Jean Renoir nasceu em Paris, em 15 de setembro de 1894. Seguindo sua inclinação para a carreira militar, lutou na Primeira Grande Guerra. Ao voltar ferido, no entanto, resolveu atender ao desejo do pai e se tornar ceramista. Todavia, ainda no início da década de 1920 voltou-se ao cinema, sua paixão juvenil. No início de sua carreira, Renoir foi bastante influenciado por Erich Von Stronheim. Dentre sua filmografia, algumas obras merecem destaque. Em 1924 rodou seu primeiro filme, La Fille de l’Eau, que depois renegou como obra ingênua e mal realizada. Entre suas obras-primas, há o lírico A Grande Ilusão (La Grand Illusion, 1937), A besta humana (La Bête humaine, 1938) e, claro, A Regra do Jogo. Em 1940, em função da invasão nazista e do bom êxito de seus filmes, que o elevaram à condição de líder do cinema de seu país, transferiu-se para os Estados Unidos. Além de Hollywood, filmou também na Índia e na França novamente. Renoir morreu em 12 de fevereiro de 1979, em Los Angeles, EUA. Renoir, de paixão juvenil, passou a ter o cinema como religião, como parte indissociável de sua vida. Além de sua competência, tal aspecto de sua personalidade deve ter contribuído para ser reconhecido pela turma da nouvelle vague como grande cineasta e por François Truffaut, especificamente, como o melhor do mundo.

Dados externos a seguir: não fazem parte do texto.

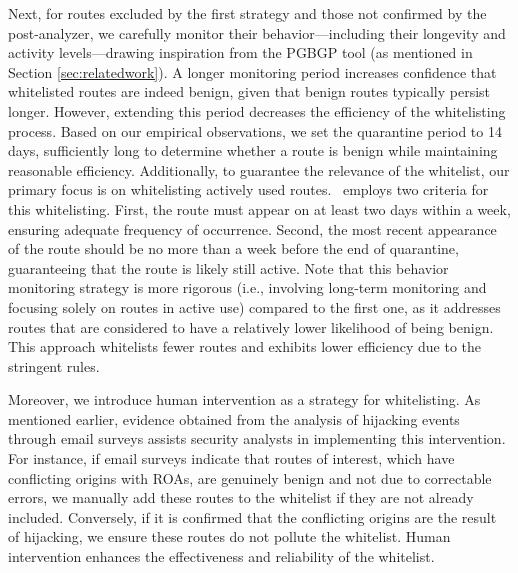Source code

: Next, for routes excluded by the first strategy and those not confirmed by the post-analyzer, we carefully monitor their behavior—including their longevity and activity levels—drawing inspiration from the PGBGP tool (as mentioned in Section \ref{sec:relatedwork}).
A longer monitoring period increases confidence that whitelisted routes are indeed benign, given that benign routes typically persist longer.
However, extending this period decreases the efficiency of the whitelisting process.
Based on our empirical observations, we set the quarantine period to 14 days, sufficiently long to determine whether a route is benign while maintaining reasonable efficiency. Additionally, to guarantee the relevance of the whitelist, our primary focus is on whitelisting actively used routes. \lov\ employs two criteria for this whitelisting. First, the route must appear on at least two days within a week, ensuring adequate frequency of occurrence. Second, the most recent appearance of the route should be no more than a week before the end of quarantine, guaranteeing that the route is likely still active.
Note that this behavior monitoring strategy is more rigorous (i.e., involving long-term monitoring and focusing solely on routes in active use) compared to the first one, as it addresses routes that are considered to have a relatively lower likelihood of being benign.
This approach whitelists fewer routes and exhibits lower efficiency due to the stringent rules.

Moreover, we introduce human intervention as a strategy for whitelisting. As mentioned earlier, evidence obtained from the analysis of hijacking events through email surveys assists security analysts in implementing this intervention. For instance, if email surveys indicate that routes of interest, which have conflicting origins with ROAs, are genuinely benign and not due to correctable errors, we manually add these routes to the whitelist if they are not already included. Conversely, if it is confirmed that the conflicting origins are the result of hijacking, we ensure these routes do not pollute the whitelist. Human intervention enhances the effectiveness and reliability of the whitelist.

Renoir nos informa logo no início da projeção que A Regra do Jogo não se trata de uma análise de comportamento. De modo analítico ou não, o certo é que o filme expõe o modo de ser da alta burguesia francesa da época, com todas sua etiqueta, suas normas de conduta e máscaras sociais. A alta burguesia francesa, sem dúvida, acreditava que tais regras eram importantes para reger as relações sociais e, assim, evitar constrangimentos. Nas palavras de Ely Azeredo, em Infinito Cinema, “A politesse, no filme de 1939, mostra-se (...) em seu sentido mais oco e formal, como um código para abafar os perigosos ímpetos de sentimentos, refrear os arroubos do coração”.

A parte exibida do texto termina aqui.